Crawling from the Wreckage
The Whitney's Film and Video Program
The Whitney's Film and Video Program
When the phone rings in hell, don't answer it. 'It might be somebody looking for you to kill you,' says Fred, one half of the eponymous pre-teen duo in Leslie Thornton's film and video Peggy and Fred in Hell (1984-94). In Thornton's magnum opus, such random acts of terrorism are manufactured in the space outside of reason and logic. But as the recent bombing in Oklahoma illustrates, the need to create reason out of explosions, ringing telephones, biannual reviews of high culture, and other seemingly random events is a forceful drive in all our lives. Images of innocent victims pulled from the rubble, a desperate attempt to find the parties responsible for the disaster, the identification of possible suspects John Doe 1 and John Doe 2, the insistence of government officials that although they were described as 'white', the possibility that the two were 'Middle Eastern' terrorists could not be ruled out - all fit neatly into a longer political narrative of a crumbling American economy in dire need of scapegoats. Projections, of a convoluted plot by Islamic fundamentalists, or of random serial killers stalking children through the telephone, or a museum show that is representative of the last two years in American filmmaking have all the makings of a cheaply fabricated late night TV movie, with the accompanying silliness and melodrama. But the need to invest belief in such stories addresses the ways in which we have been conditioned to digest certain narrative fictions as sufficient truths.
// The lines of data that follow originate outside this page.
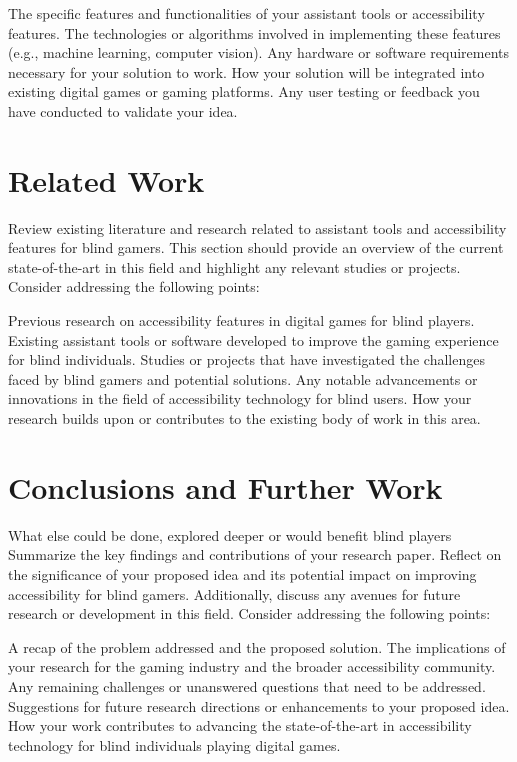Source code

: \documentclass[sigconf,natbib=false,10pt]{acmart}
\begin{document}
	The specific features and functionalities of your assistant tools or accessibility features.
	The technologies or algorithms involved in implementing these features (e.g., machine learning, computer vision).
	Any hardware or software requirements necessary for your solution to work.
	How your solution will be integrated into existing digital games or gaming platforms.
	Any user testing or feedback you have conducted to validate your idea.
	
	\section{Related Work}
	Review existing literature and research related to assistant tools and accessibility features for blind gamers. This section should provide an overview of the current state-of-the-art in this field and highlight any relevant studies or projects. Consider addressing the following points:
	
	Previous research on accessibility features in digital games for blind players.
	Existing assistant tools or software developed to improve the gaming experience for blind individuals.
	Studies or projects that have investigated the challenges faced by blind gamers and potential solutions.
	Any notable advancements or innovations in the field of accessibility technology for blind users.
	How your research builds upon or contributes to the existing body of work in this area.
	
	\section{Conclusions and Further Work}
	What else could be done, explored deeper or would benefit blind players
	Summarize the key findings and contributions of your research paper. Reflect on the significance of your proposed idea and its potential impact on improving accessibility for blind gamers. Additionally, discuss any avenues for future research or development in this field. Consider addressing the following points:
	
	A recap of the problem addressed and the proposed solution.
	The implications of your research for the gaming industry and the broader accessibility community.
	Any remaining challenges or unanswered questions that need to be addressed.
	Suggestions for future research directions or enhancements to your proposed idea.
	How your work contributes to advancing the state-of-the-art in accessibility technology for blind individuals playing digital games.
	
	
	\printbibliography
	
\end{document}
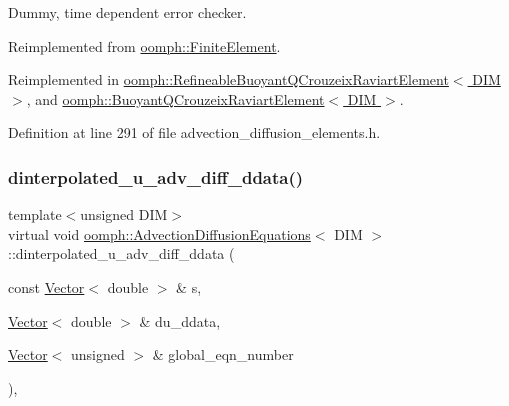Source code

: Dummy, time dependent error checker. 



Reimplemented from \hyperlink{classoomph_1_1FiniteElement_a7f67853506dc73fa6b7505108de22d1f}{oomph\+::\+Finite\+Element}.



Reimplemented in \hyperlink{classoomph_1_1RefineableBuoyantQCrouzeixRaviartElement_ad239e9a0ebe88136d68e1521fc51e0bb}{oomph\+::\+Refineable\+Buoyant\+Q\+Crouzeix\+Raviart\+Element$<$ D\+I\+M $>$}, and \hyperlink{classoomph_1_1BuoyantQCrouzeixRaviartElement_a53d343548b707c62e9f11a04d2dda986}{oomph\+::\+Buoyant\+Q\+Crouzeix\+Raviart\+Element$<$ D\+I\+M $>$}.



Definition at line 291 of file advection\+\_\+diffusion\+\_\+elements.\+h.

\mbox{\label{classoomph_1_1AdvectionDiffusionEquations_a7b264e70255fa420e443e60cbd8d7dbc}} 
\subsubsection{\texorpdfstring{dinterpolated\+\_\+u\+\_\+adv\+\_\+diff\+\_\+ddata()}{dinterpolated\_u\_adv\_diff\_ddata()}}
{\footnotesize\ttfamily template$<$unsigned D\+IM$>$ \\
virtual void \hyperlink{classoomph_1_1AdvectionDiffusionEquations}{oomph\+::\+Advection\+Diffusion\+Equations}$<$ D\+IM $>$\+::dinterpolated\+\_\+u\+\_\+adv\+\_\+diff\+\_\+ddata (\begin{DoxyParamCaption}\item[{const \hyperlink{classoomph_1_1Vector}{Vector}$<$ double $>$ \&}]{s,  }\item[{\hyperlink{classoomph_1_1Vector}{Vector}$<$ double $>$ \&}]{du\+\_\+ddata,  }\item[{\hyperlink{classoomph_1_1Vector}{Vector}$<$ unsigned $>$ \&}]{global\+\_\+eqn\+\_\+number }\end{DoxyParamCaption})\hspace{0.3cm}{\ttfamily [inline]}, {\ttfamily [virtual]}}



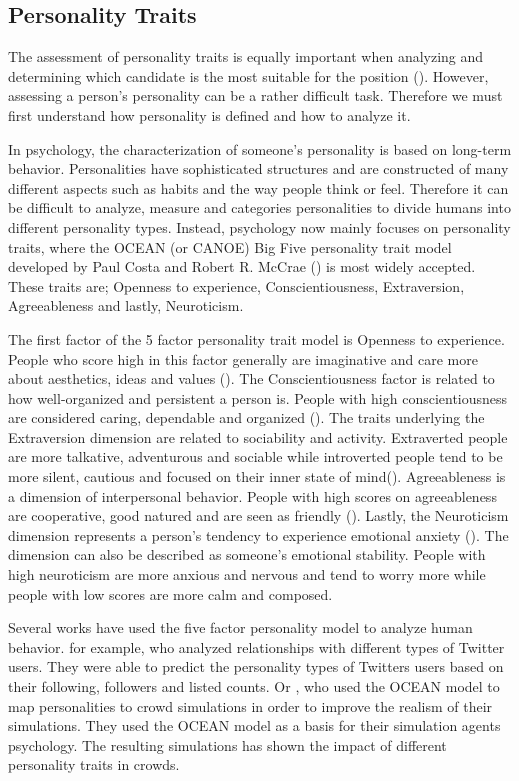 \subsection{Personality Traits}
The assessment of personality traits is equally important when analyzing and determining which candidate is the most suitable for the position (\cite{kinsman2005hiring}). However, assessing a person's personality can be a rather difficult task. Therefore we must first understand how personality is defined and how to analyze it. 

In psychology, the characterization of someone's personality is based on long-term behavior. Personalities have sophisticated structures and are constructed of many different aspects such as habits and the way people think or feel. Therefore it can be difficult to analyze, measure and categories personalities to divide humans into different personality types. Instead, psychology now mainly focuses on personality traits, where the OCEAN (or CANOE) Big Five personality trait model developed by Paul Costa and Robert R. McCrae (\cite{costa1992neo}) is most widely accepted. These traits are; Openness to experience, Conscientiousness, Extraversion, Agreeableness and lastly, Neuroticism. 

The first factor of the 5 factor personality trait model is Openness to experience. People who score high in this factor generally are imaginative and care more about aesthetics, ideas and values (\cite{mccrae1993openness}). The Conscientiousness factor is related to how well-organized and persistent a person is. People with high conscientiousness are considered caring, dependable and organized (\cite{widiger2017oxford}). The traits underlying the Extraversion dimension are related to sociability and activity. Extraverted people are more talkative, adventurous and sociable while introverted people tend to be more silent, cautious and focused on their inner state of mind(\cite{widiger2017oxford}). Agreeableness is a dimension of interpersonal behavior. People with high scores on agreeableness are cooperative, good natured and are seen as friendly (\cite{graziano1997agreeableness}). Lastly, the Neuroticism dimension represents a person's tendency to experience emotional anxiety (\cite{widiger2017oxford}). The dimension can also be described as someone's emotional stability. People with high neuroticism are more anxious and nervous and tend to worry more while people with low scores are more calm and composed. 

Several works have used the five factor personality model to analyze human behavior. \textcite{quercia2011our} for example, who analyzed relationships with different types of Twitter users. They were able to predict the personality types of Twitters users based on their following, followers and listed counts.  Or \textcite{allbeck2008creating}, who used the OCEAN model to map personalities to crowd simulations in order to improve the realism of their simulations. They used the OCEAN model as a basis for their simulation agents psychology. The resulting simulations has shown the impact of different personality traits in crowds. 

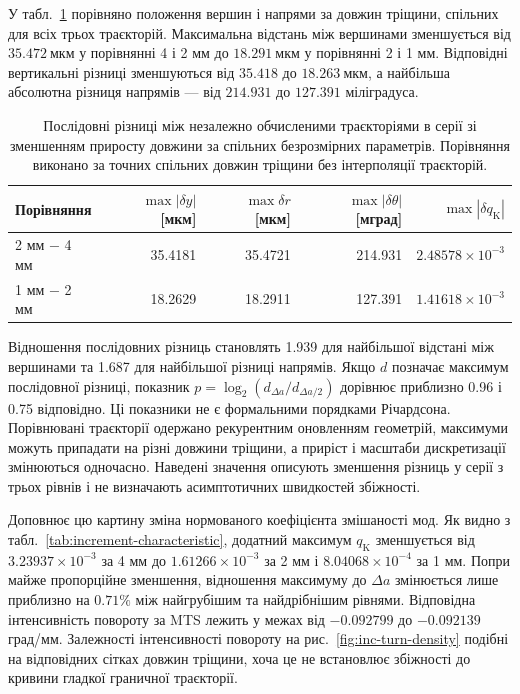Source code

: \documentclass[a4paper,12pt]{article}
\begin{document}
У табл.~\ref{tab:increment-pairwise} порівняно положення вершин і напрями за довжин тріщини, спільних для всіх трьох
траєкторій. Максимальна відстань між вершинами зменшується від $35.472~\text{мкм}$ у порівнянні 4 і 2 мм до $18.291~\text{мкм}$
у порівнянні 2 і 1 мм. Відповідні вертикальні різниці зменшуються від $35.418$ до $18.263~\text{мкм}$, а
найбільша абсолютна різниця напрямів — від $214.931$ до $127.391$ міліградуса.

\begin{table}[htbp]
\centering
\small
\setlength{\tabcolsep}{4.0pt}
\caption{Послідовні різниці між незалежно обчисленими траєкторіями в серії зі зменшенням приросту довжини
за спільних безрозмірних параметрів. Порівняння виконано за точних спільних довжин тріщини без
інтерполяції траєкторій.}
\label{tab:increment-pairwise}
\begin{tabular}{lrrrr}
\toprule
Порівняння & $\max|\delta y|$ [мкм] & $\max\delta r$ [мкм] & $\max|\delta\theta|$ [мград] & $\max|\delta q_{\mathrm{K}}|$\\
\midrule
2 мм $-$ 4 мм & 35.4181 & 35.4721 & 214.931 & $2.48578\times10^{-3}$\\
1 мм $-$ 2 мм & 18.2629 & 18.2911 & 127.391 & $1.41618\times10^{-3}$\\
\bottomrule
\end{tabular}
\end{table}

Відношення послідовних різниць становлять 1.939 для найбільшої відстані між вершинами та 1.687 для
найбільшої різниці напрямів. Якщо $d$ позначає максимум послідовної різниці, показник $p=\log_2(d_{\Delta a}/d_{\Delta a/2})$ дорівнює
приблизно 0.96 і 0.75 відповідно. Ці показники не є формальними порядками Річардсона. Порівнювані
траєкторії одержано рекурентним оновленням геометрій, максимуми можуть припадати на різні
довжини тріщини, а приріст і масштаби дискретизації змінюються одночасно. Наведені значення
описують зменшення різниць у серії з трьох рівнів і не визначають асимптотичних швидкостей
збіжності.

Доповнює цю картину зміна нормованого коефіцієнта змішаності мод. Як видно з табл.~\ref{tab:increment-characteristic}, додатний
максимум $q_{\mathrm{K}}$ зменшується від $3.23937\times10^{-3}$ за 4 мм до $1.61266\times10^{-3}$ за 2 мм і $8.04068\times10^{-4}$ за 1 мм. Попри майже пропорційне
зменшення, відношення максимуму до $\Delta a$ змінюється лише приблизно на $0.71\%$ між найгрубішим та
найдрібнішим рівнями. Відповідна інтенсивність повороту за MTS лежить у межах від $-0.092799$ до $-0.092139$
град/мм. Залежності інтенсивності повороту на рис.~\ref{fig:inc-turn-density} подібні на відповідних сітках довжин
тріщини, хоча це не встановлює збіжності до кривини гладкої граничної траєкторії.
\end{document}
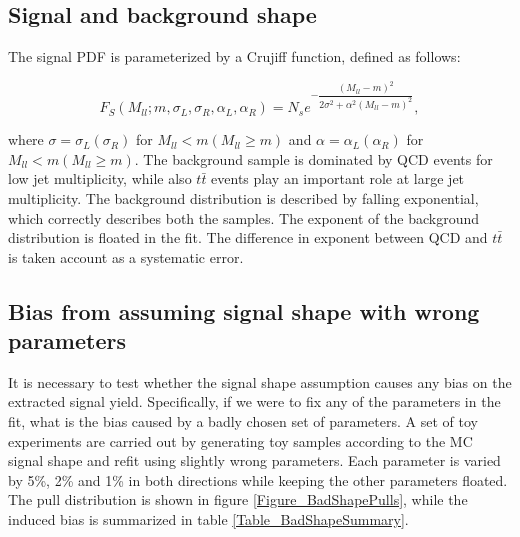 \documentclass{cmspaper}
\begin{document}

\subsection{Signal and background shape}

The signal PDF is parameterized by a Crujiff function, defined as follows:

\begin{equation}
F_S(M_{ll}; m, \sigma_L, \sigma_R, \alpha_L, \alpha_R) = N_s e^{-\dfrac{(M_{ll} - m)^2}{2 \sigma^2 + \alpha^2 (M_{ll} - m)^2}},\nonumber
\end{equation}

where $\sigma = \sigma_L (\sigma_R)$ for $M_{ll} < m (M_{ll} \geq m)$
and $\alpha = \alpha_L (\alpha_R)$ for $M_{ll} < m (M_{ll} \geq m)$.
The background sample is dominated by QCD events for low jet
multiplicity, while also $t\bar{t}$ events play an important role at
large jet multiplicity.  The background distribution is described by
falling exponential, which correctly describes both the samples.  The
exponent of the background distribution is floated in the fit. The
difference in exponent between QCD and $t \bar t$ is taken account as
a systematic error.

\subsection{Bias from assuming signal shape with wrong parameters}

It is necessary to test whether the signal shape assumption causes any
bias on the extracted signal yield.  Specifically, if we were to fix
any of the parameters in the fit, what is the bias caused by a badly
chosen set of parameters.  A set of toy experiments are carried out by
generating toy samples according to the MC signal shape and refit
using slightly wrong parameters.  Each parameter is varied by 5\%, 2\%
and 1\% in both directions while keeping the other parameters floated.
The pull distribution is shown in figure \ref{Figure_BadShapePulls},
while the induced bias is summarized in table
\ref{Table_BadShapeSummary}.
\end{document}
The Whitney Biennial's film and video program has always been pretty much a sidebar of little consequence, a minor kudos for media makers. Why then the sudden fuss about moving the image? Probably because the boundaries between the screening room and the gallery are being repeatedly defiled these days - mostly by visual artists. And perhaps because, after all, moving pictures give mad payback and glamour.
If the galleries of the Whitney seem to lack the 'finger wagging' spirit that infused the last Biennial, not to worry, the coloured folks are kicking in the screening room. While the last Biennial and shows like 'Black Male...' shored up the severe limitations of curatorial practices based on a separation between 'our' culture and 'theirs,' this one again does little to challenge that duality. The result is a series that may have the verve to position experimental stalwarts like Stan Brakhage and Leslie Thornton next to veteran media activists such as DeeDee Halleck and Gregg Bordowitz but which doesn't do so in a way that illuminates the interrelatedness of their practices. Don't get me wrong. The curators have packed some phenomenal work in here. The most successful choices work not because they've been authored by the radical darkies and faggots who've been traditionally excluded from such hallowed arenas, but because of the ways they deal with narrative, space and time in a way that refuses the conventional, Eurocentric separation of form and content. They operate in a way that challenges our expectations of logic and reason based on the Cartesian duality of mind and matter, Self and Other.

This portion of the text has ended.